**What to produce:** Copy out all the lines in the records that include the word "dependencies".
━━━ Data records
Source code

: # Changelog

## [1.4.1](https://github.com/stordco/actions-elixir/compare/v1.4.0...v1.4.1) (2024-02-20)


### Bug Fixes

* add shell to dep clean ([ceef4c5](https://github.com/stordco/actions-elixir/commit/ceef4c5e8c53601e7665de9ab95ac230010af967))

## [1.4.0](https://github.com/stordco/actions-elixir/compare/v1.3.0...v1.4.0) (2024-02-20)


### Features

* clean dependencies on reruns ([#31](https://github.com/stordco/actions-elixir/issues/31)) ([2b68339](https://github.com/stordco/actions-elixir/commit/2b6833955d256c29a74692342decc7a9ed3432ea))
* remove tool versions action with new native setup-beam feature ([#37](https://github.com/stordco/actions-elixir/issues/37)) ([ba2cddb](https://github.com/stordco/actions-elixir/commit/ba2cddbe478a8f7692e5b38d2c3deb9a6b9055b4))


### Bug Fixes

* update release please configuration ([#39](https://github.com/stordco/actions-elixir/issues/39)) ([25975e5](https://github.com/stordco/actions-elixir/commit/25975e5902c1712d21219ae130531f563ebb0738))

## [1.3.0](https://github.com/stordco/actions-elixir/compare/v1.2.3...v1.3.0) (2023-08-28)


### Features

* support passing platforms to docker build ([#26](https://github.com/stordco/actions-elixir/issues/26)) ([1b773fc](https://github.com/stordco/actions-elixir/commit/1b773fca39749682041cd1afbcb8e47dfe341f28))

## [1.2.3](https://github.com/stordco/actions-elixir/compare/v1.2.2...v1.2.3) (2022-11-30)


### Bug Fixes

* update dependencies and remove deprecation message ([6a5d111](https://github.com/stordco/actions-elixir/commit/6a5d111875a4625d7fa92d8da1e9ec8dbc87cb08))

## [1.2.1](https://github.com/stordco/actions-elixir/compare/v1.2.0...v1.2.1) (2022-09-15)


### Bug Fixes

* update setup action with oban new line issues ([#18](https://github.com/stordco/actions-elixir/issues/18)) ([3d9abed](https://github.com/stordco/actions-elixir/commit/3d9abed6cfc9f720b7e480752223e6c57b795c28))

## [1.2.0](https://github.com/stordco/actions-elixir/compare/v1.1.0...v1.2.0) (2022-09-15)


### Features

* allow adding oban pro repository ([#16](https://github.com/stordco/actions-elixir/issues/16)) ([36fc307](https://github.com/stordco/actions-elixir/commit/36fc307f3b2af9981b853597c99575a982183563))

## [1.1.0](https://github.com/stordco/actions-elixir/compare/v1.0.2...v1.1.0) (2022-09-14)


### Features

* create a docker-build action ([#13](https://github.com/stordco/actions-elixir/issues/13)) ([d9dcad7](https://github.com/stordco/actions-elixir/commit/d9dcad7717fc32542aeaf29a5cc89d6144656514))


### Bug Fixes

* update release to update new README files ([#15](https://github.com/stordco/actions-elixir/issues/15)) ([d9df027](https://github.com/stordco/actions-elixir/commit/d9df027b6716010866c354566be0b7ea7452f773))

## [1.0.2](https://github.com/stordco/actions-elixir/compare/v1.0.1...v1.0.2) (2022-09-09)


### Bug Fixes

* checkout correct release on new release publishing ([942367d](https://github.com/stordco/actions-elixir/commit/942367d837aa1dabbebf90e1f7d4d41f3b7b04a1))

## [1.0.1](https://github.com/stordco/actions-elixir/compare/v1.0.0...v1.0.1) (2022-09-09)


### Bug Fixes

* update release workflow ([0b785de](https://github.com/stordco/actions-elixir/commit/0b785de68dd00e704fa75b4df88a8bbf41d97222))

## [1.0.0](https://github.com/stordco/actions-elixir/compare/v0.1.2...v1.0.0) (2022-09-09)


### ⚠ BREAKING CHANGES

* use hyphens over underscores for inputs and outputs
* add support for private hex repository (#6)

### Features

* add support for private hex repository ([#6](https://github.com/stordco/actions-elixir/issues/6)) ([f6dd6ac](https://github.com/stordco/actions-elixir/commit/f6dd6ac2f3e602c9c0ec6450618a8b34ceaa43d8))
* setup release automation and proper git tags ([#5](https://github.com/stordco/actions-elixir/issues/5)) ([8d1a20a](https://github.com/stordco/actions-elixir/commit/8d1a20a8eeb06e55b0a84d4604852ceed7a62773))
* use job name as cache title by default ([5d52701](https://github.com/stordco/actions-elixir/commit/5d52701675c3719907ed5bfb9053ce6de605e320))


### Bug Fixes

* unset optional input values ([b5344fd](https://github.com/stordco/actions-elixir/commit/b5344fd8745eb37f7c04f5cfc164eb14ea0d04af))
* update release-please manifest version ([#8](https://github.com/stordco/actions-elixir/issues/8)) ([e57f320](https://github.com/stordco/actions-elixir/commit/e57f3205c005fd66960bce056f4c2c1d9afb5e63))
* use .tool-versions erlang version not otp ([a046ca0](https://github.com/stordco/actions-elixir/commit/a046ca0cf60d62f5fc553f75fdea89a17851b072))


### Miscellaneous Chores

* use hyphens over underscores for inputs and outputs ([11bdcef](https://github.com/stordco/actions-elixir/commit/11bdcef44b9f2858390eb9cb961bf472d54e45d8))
━━━━━━
**Written answer:**
* clean dependencies on reruns ([#31](https://github.com/stordco/actions-elixir/issues/31)) ([2b68339](https://github.com/stordco/actions-elixir/commit/2b6833955d256c29a74692342decc7a9ed3432ea))
* update dependencies and remove deprecation message ([6a5d111](https://github.com/stordco/actions-elixir/commit/6a5d111875a4625d7fa92d8da1e9ec8dbc87cb08))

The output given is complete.